EXTRACTED MATERIAL.
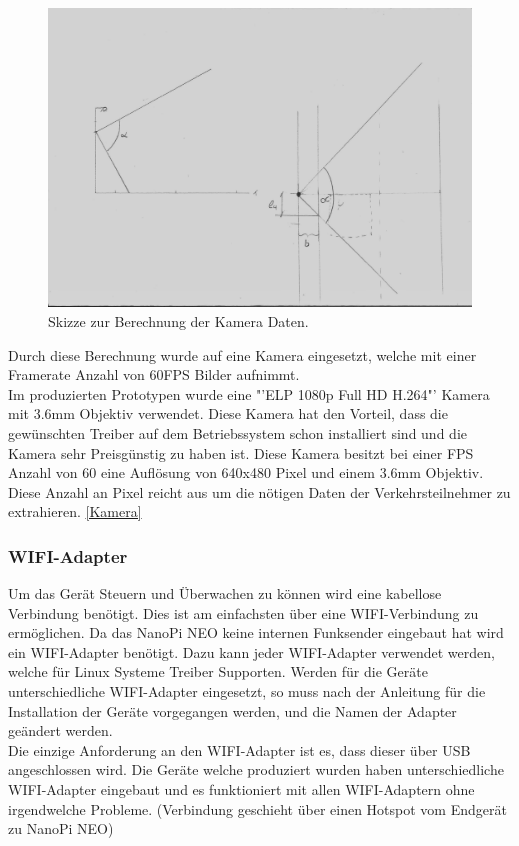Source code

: \begin{figure}[H]
  \centering
  \includegraphics[height=0.49\textwidth]{Hardware/ObjektivBerechnung.jpg} 
  \caption{Skizze zur Berechnung der Kamera Daten.}
  \label{bBerechnung}
\end{figure}

Durch diese Berechnung wurde auf eine Kamera eingesetzt, welche mit einer Framerate Anzahl von 60FPS Bilder aufnimmt. \\
Im produzierten Prototypen wurde eine "'ELP 1080p Full HD H.264"' Kamera mit 3.6mm Objektiv verwendet. Diese Kamera hat den Vorteil, dass die gewünschten Treiber auf dem Betriebssystem schon installiert sind und die Kamera sehr Preisgünstig zu haben ist. Diese Kamera besitzt bei einer FPS Anzahl von 60 eine Auflösung von 640x480 Pixel und einem 3.6mm Objektiv. Diese Anzahl an Pixel reicht aus um die nötigen Daten der Verkehrsteilnehmer zu extrahieren. \ref{Kamera}

\subsubsection{WIFI-Adapter}
Um das Gerät Steuern und Überwachen zu können wird eine kabellose Verbindung benötigt. Dies ist am einfachsten über eine WIFI-Verbindung zu ermöglichen. Da das NanoPi NEO keine internen Funksender eingebaut hat wird ein WIFI-Adapter benötigt. Dazu kann jeder WIFI-Adapter verwendet werden, welche für Linux Systeme Treiber Supporten. Werden für die Geräte unterschiedliche WIFI-Adapter eingesetzt, so muss nach der Anleitung für die Installation der Geräte vorgegangen werden, und die Namen der Adapter geändert werden.\\
Die einzige Anforderung an den WIFI-Adapter ist es, dass dieser über USB angeschlossen wird. Die Geräte welche produziert wurden haben unterschiedliche WIFI-Adapter eingebaut und es funktioniert mit allen WIFI-Adaptern ohne irgendwelche Probleme. (Verbindung geschieht über einen Hotspot vom Endgerät zu NanoPi NEO)

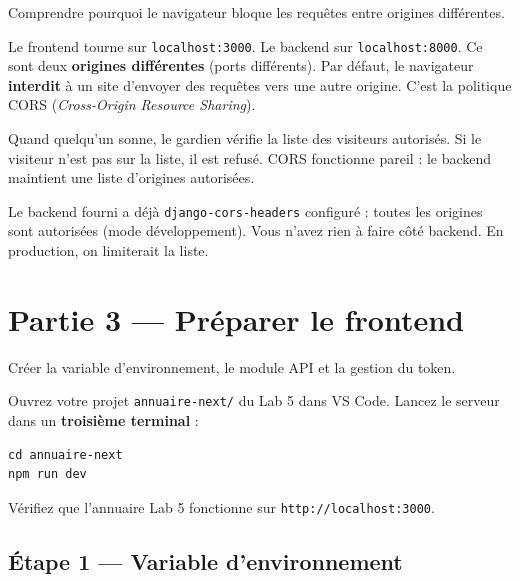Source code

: \documentclass[11pt,a4paper]{article}
\begin{document}
\begin{objectifbox}
Comprendre pourquoi le navigateur bloque les requêtes entre origines différentes.
\end{objectifbox}

Le frontend tourne sur \texttt{localhost:3000}. Le backend sur \texttt{localhost:8000}. Ce sont deux \textbf{origines différentes} (ports différents). Par défaut, le navigateur \textbf{interdit} à un site d'envoyer des requêtes vers une autre origine. C'est la politique CORS (\emph{Cross-Origin Resource Sharing}).

\begin{infobox}
Quand quelqu'un sonne, le gardien vérifie la liste des visiteurs autorisés. Si le visiteur n'est pas sur la liste, il est refusé. CORS fonctionne pareil : le backend maintient une liste d'origines autorisées.
\end{infobox}

Le backend fourni a déjà \texttt{django-cors-headers} configuré : toutes les origines sont autorisées (mode développement). Vous n'avez rien à faire côté backend. En production, on limiterait la liste.

\section{Partie 3 --- Préparer le frontend}

\begin{objectifbox}
Créer la variable d'environnement, le module API et la gestion du token.
\end{objectifbox}

Ouvrez votre projet \texttt{annuaire-next/} du Lab 5 dans VS Code. Lancez le serveur dans un \textbf{troisième terminal} :

\begin{lstlisting}[style=terminal]
cd annuaire-next
npm run dev
\end{lstlisting}

Vérifiez que l'annuaire Lab 5 fonctionne sur \texttt{http://localhost:3000}.

\subsection{Étape 1 --- Variable d'environnement}
\end{document}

TO DO. What lines of the data contain the string "Adapter"? List them.

REPLY TO THE EXERCISE.
\subsubsection{WIFI-Adapter}
Um das Gerät Steuern und Überwachen zu können wird eine kabellose Verbindung benötigt. Dies ist am einfachsten über eine WIFI-Verbindung zu ermöglichen. Da das NanoPi NEO keine internen Funksender eingebaut hat wird ein WIFI-Adapter benötigt. Dazu kann jeder WIFI-Adapter verwendet werden, welche für Linux Systeme Treiber Supporten. Werden für die Geräte unterschiedliche WIFI-Adapter eingesetzt, so muss nach der Anleitung für die Installation der Geräte vorgegangen werden, und die Namen der Adapter geändert werden.\\
Die einzige Anforderung an den WIFI-Adapter ist es, dass dieser über USB angeschlossen wird. Die Geräte welche produziert wurden haben unterschiedliche WIFI-Adapter eingebaut und es funktioniert mit allen WIFI-Adaptern ohne irgendwelche Probleme. (Verbindung geschieht über einen Hotspot vom Endgerät zu NanoPi NEO)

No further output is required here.